Research Article | Open Access

Volume 2019 | Article ID 8021750 | https://doi.org/10.1155/2019/8021750

Semitensor Product Approach to Controllability, Reachability, and Stabilizability of Probabilistic Finite Automata

Wenhui Dou,¹Haitao Li,¹and Fuad E. Alsaadi²

Academic Editor: Emilio Jiménez Macías

Received05 Dec 2018

Accepted01 Apr 2019

Published14 Apr 2019

Abstract

This paper proposes a matrix-based approach to investigate the controllability, reachability, and stabilizability of probabilistic finite automata (PFA). Firstly, the state transition probabilistic structure matrix is constructed for PFA, based on which a kind of controllability matrix is defined for PFA. Secondly, some necessary and sufficient conditions are presented for the controllability, reachability, and stabilizability of PFA with positive probability by using the controllability matrix. Finally, an illustrate example is given to validate the obtained new results.

1. Introduction

Finite automaton is a kind of finite-state machine which plays a key role in theoretical computer science. There are many kinds of finite automata, such as deterministic finite automata (DFA) [1, 2], nondeterministic finite automata (NFA) [3], probabilistic finite automata (PFA) [4, 5], and so on. In the past few decades, finite automata has attracted lots of scholars’ research interest in many disciplines such as computer science, applied mathematics, and engineering, and some fundamental results have been presented [6, 7].

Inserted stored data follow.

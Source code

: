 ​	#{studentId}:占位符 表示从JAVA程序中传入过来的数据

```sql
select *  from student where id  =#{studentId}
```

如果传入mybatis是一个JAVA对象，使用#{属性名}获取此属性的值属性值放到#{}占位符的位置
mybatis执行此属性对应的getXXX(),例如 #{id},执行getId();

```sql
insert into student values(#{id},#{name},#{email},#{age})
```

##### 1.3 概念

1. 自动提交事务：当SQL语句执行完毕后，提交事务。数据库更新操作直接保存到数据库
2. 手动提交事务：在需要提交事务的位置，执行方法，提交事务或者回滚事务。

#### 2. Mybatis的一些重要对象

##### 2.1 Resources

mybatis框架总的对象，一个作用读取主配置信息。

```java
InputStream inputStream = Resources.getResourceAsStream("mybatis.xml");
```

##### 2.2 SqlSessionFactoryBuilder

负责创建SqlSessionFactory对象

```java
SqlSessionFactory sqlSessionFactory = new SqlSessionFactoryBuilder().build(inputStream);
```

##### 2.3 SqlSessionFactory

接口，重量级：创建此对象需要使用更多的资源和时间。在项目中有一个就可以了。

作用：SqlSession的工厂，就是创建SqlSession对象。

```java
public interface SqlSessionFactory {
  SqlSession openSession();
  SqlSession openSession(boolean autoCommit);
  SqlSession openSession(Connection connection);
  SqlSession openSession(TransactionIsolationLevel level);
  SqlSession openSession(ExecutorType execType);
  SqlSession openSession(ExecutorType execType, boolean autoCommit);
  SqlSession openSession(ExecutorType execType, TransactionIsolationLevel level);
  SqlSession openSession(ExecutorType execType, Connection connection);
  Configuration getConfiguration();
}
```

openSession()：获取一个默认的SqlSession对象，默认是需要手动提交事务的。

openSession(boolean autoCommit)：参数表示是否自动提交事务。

Especially, finite automaton is an important model of discrete event systems (DESs). Another effective model of DESs is Petri net. As we all know, controllability, reachability, and observability are fundamental concepts in DESs [8–10]. The concepts of controllability and observability are extensively studied in Petri nets [11–14], while the concept of reachability is intrinsic to both finite automata [1, 2] and Petri nets [15]. In finite automata, the concept of reachability comes from the classic control theory, which depends on the occurrence events of every state [1, 2]. However, in bounded Petri nets, the concept of reachability depends on transitions and tokens of every marking, which is quite different from that of finite automata [15].

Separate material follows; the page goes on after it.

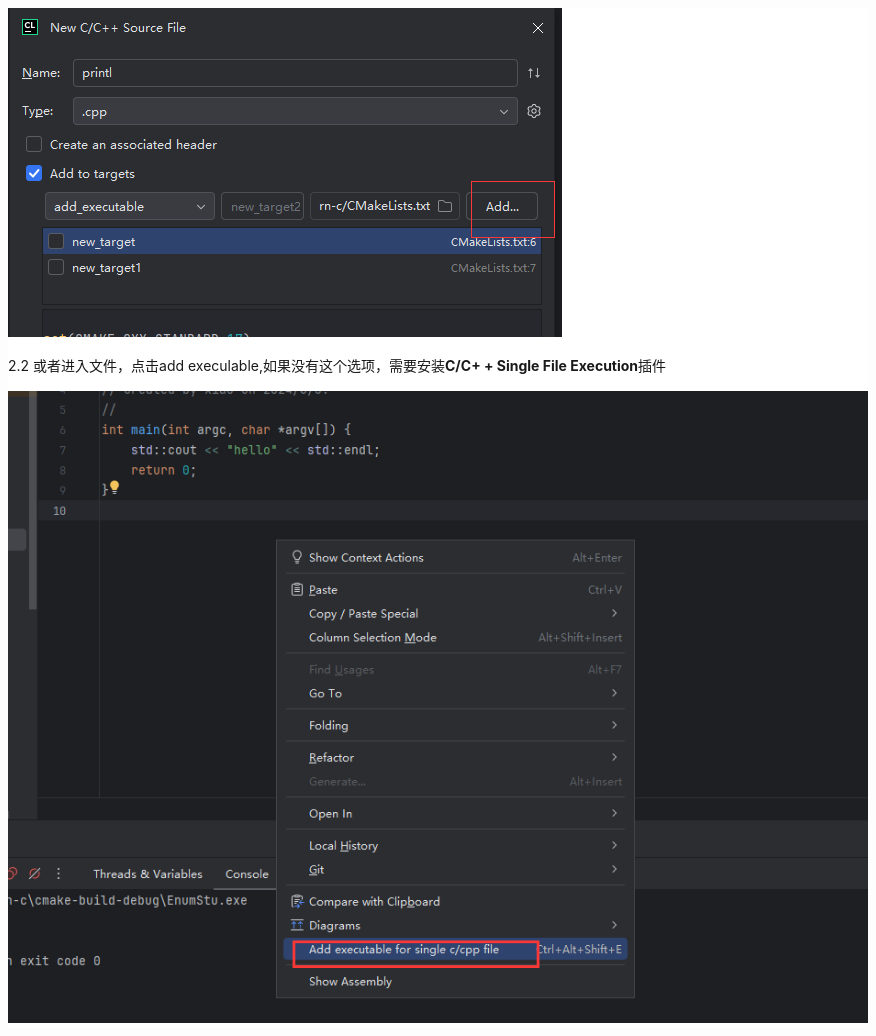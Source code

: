 ![image-20240603200351023](image/2-base/image-20240603200351023.png)

2.2 或者进入文件，点击add execulable,如果没有这个选项，需要安装<b id="blue">C/C+ + Single File Execution</b>插件

![image-20240705215337691](image/2-install/image-20240705215337691.png)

Recently, PFA has been extensively studied because it generalizes the concept of NFA by adding transition probability to the transition function and has wider applications [16–18]. The state estimation and detectability of PFA were considered in [4, 19], and some necessary and sufficient conditions were presented. The supervisory control of PFA was investigated in [20], and several supervisor synthesis problems were proposed.

In some recent works, a semitensor product (STP) approach [21] has been introduced to the reachability and stabilizability of finite automata [1, 2, 22]. For other applications of STP in Boolean networks [23–25] and game theory [26–28], please refer to [29–35]. Xu et al. [1] developed an STP-based method for the reachability of DFA. Yan et al. [2] presented some new criteria for the controllability, reachability and stabilizability of DFA by using STP. Zhang et al. [18] established the algebraic form of PFA via STP and studied the reachability of PFA with positive probability and with probability one, respectively. However, to our best knowledge, there are fewer results on the analysis of controllability and stabilizability of PFA.

In this paper, we propose a matrix-based approach to investigate the controllability, reachability, and stabilizability of PFA with positive probability. The main contributions of this paper are twofold. On one hand, we construct the controllability matrix for PFA, which is effective for the analysis of PFA. On the other hand, some necessary and sufficient conditions are obtained for the controllability, reachability, and stabilizability of PFA with positive probability. These conditions are based on the controllability matrix, and easily verified via MATLAB. Compared with the existing results [18], this paper introduces the concept of controllability and stabilizability for PFA with positive probability.

The rest of this paper is organized as follows. Section 2 introduces some necessary preliminaries on PFA. Section 3 presents some necessary and sufficient conditions for the controllability, reachability, and stabilizability of PFA with positive probability. In Section 4, an example is given to illustrate the new results, which is followed by a brief conclusion in Section 5.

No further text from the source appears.